[Saved entries]
====================

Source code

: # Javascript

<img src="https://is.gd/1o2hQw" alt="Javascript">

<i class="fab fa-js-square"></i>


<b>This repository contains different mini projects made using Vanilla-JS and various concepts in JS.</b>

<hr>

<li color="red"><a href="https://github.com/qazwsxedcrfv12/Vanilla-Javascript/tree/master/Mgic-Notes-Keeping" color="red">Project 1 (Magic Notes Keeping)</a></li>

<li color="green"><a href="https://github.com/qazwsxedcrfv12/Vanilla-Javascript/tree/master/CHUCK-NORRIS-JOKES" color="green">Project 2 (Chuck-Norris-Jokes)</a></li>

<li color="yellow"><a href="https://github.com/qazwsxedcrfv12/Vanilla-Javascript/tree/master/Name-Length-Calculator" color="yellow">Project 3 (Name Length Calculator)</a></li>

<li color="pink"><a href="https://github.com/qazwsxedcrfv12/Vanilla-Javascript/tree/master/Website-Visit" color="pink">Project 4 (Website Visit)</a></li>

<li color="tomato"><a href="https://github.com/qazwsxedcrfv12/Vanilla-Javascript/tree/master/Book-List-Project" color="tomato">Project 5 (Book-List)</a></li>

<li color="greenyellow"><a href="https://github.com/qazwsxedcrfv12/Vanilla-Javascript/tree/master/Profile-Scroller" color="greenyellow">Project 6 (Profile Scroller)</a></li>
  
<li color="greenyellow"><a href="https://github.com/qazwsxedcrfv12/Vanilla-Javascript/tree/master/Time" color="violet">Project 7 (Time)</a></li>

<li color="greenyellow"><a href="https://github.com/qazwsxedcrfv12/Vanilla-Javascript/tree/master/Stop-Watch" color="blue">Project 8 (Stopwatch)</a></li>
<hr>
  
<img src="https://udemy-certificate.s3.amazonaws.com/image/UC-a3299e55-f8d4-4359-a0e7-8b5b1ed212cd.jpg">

====================

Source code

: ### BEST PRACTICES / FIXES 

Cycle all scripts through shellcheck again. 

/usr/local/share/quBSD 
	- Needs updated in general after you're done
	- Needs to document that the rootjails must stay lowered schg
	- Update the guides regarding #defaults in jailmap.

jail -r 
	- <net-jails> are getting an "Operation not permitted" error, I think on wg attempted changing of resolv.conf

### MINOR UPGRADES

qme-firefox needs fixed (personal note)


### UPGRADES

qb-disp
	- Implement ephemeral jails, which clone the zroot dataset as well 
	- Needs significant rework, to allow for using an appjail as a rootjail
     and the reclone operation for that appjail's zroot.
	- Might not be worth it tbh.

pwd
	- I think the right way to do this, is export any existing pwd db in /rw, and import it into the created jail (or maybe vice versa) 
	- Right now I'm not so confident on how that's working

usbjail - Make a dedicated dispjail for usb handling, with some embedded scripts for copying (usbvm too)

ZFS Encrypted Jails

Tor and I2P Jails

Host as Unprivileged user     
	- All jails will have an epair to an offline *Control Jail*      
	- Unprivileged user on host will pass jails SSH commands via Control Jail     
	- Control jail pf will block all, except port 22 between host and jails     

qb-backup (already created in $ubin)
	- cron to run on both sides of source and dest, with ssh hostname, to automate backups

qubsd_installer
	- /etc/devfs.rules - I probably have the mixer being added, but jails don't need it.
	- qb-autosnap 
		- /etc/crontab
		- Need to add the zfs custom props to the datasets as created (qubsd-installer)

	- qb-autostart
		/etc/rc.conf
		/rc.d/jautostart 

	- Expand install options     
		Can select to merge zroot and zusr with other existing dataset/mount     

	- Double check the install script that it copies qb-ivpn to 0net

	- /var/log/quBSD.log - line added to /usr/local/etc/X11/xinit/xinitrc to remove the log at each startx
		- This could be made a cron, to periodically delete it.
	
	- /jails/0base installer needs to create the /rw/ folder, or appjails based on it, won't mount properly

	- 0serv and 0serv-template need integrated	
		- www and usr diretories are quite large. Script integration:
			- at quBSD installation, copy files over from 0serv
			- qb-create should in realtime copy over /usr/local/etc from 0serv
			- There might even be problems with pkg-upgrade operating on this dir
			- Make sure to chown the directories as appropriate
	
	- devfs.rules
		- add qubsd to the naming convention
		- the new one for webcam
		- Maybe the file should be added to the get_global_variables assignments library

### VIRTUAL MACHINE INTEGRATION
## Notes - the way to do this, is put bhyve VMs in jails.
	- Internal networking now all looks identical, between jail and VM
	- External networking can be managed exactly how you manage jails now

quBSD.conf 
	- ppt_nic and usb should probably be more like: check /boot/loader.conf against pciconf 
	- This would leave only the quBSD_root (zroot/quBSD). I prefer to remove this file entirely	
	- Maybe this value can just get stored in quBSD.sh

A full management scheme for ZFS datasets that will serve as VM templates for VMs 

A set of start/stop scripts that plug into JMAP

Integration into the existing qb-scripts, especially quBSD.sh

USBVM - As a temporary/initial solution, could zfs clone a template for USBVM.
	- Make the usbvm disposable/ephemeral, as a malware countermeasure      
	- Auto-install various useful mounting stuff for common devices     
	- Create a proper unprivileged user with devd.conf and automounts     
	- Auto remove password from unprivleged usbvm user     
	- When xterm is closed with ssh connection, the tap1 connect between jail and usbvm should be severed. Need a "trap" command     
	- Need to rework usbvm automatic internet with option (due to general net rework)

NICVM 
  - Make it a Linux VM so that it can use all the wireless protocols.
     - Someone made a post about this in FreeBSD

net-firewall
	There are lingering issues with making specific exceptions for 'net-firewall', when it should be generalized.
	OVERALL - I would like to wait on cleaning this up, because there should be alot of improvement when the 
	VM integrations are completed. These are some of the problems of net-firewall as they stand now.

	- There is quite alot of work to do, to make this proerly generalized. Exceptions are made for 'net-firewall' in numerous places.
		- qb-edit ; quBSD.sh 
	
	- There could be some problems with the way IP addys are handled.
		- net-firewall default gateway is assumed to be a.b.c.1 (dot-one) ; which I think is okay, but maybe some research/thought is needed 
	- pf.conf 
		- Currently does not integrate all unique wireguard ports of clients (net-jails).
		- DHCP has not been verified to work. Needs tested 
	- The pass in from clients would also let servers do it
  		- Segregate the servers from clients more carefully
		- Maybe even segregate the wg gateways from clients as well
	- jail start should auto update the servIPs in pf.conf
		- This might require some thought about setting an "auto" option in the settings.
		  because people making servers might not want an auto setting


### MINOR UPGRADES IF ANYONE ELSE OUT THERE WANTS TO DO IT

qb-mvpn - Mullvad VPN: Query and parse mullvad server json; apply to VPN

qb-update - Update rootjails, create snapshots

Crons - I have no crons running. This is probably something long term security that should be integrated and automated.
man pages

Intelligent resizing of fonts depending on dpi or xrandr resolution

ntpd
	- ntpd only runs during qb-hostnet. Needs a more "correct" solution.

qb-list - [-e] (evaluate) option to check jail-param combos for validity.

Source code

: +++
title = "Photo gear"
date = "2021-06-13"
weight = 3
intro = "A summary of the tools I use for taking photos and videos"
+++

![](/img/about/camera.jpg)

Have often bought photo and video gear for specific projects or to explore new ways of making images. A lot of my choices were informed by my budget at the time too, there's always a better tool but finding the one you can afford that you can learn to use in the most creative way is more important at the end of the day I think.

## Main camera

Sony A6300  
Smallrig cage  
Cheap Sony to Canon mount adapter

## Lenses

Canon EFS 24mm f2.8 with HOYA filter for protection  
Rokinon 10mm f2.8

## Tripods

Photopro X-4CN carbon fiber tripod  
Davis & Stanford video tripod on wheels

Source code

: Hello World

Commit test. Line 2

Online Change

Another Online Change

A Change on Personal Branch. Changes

====================

-- Task objective --
Proceeding from the line containing "- ppt_nic and" through the line containing "- When xterm", transcribe the lines above exactly, both end lines included.

-- Solved exercise --
	- ppt_nic and usb should probably be more like: check /boot/loader.conf against pciconf 
	- This would leave only the quBSD_root (zroot/quBSD). I prefer to remove this file entirely	
	- Maybe this value can just get stored in quBSD.sh

A full management scheme for ZFS datasets that will serve as VM templates for VMs 

A set of start/stop scripts that plug into JMAP

Integration into the existing qb-scripts, especially quBSD.sh

USBVM - As a temporary/initial solution, could zfs clone a template for USBVM.
	- Make the usbvm disposable/ephemeral, as a malware countermeasure      
	- Auto-install various useful mounting stuff for common devices     
	- Create a proper unprivileged user with devd.conf and automounts     
	- Auto remove password from unprivleged usbvm user     
	- When xterm is closed with ssh connection, the tap1 connect between jail and usbvm should be severed. Need a "trap" command     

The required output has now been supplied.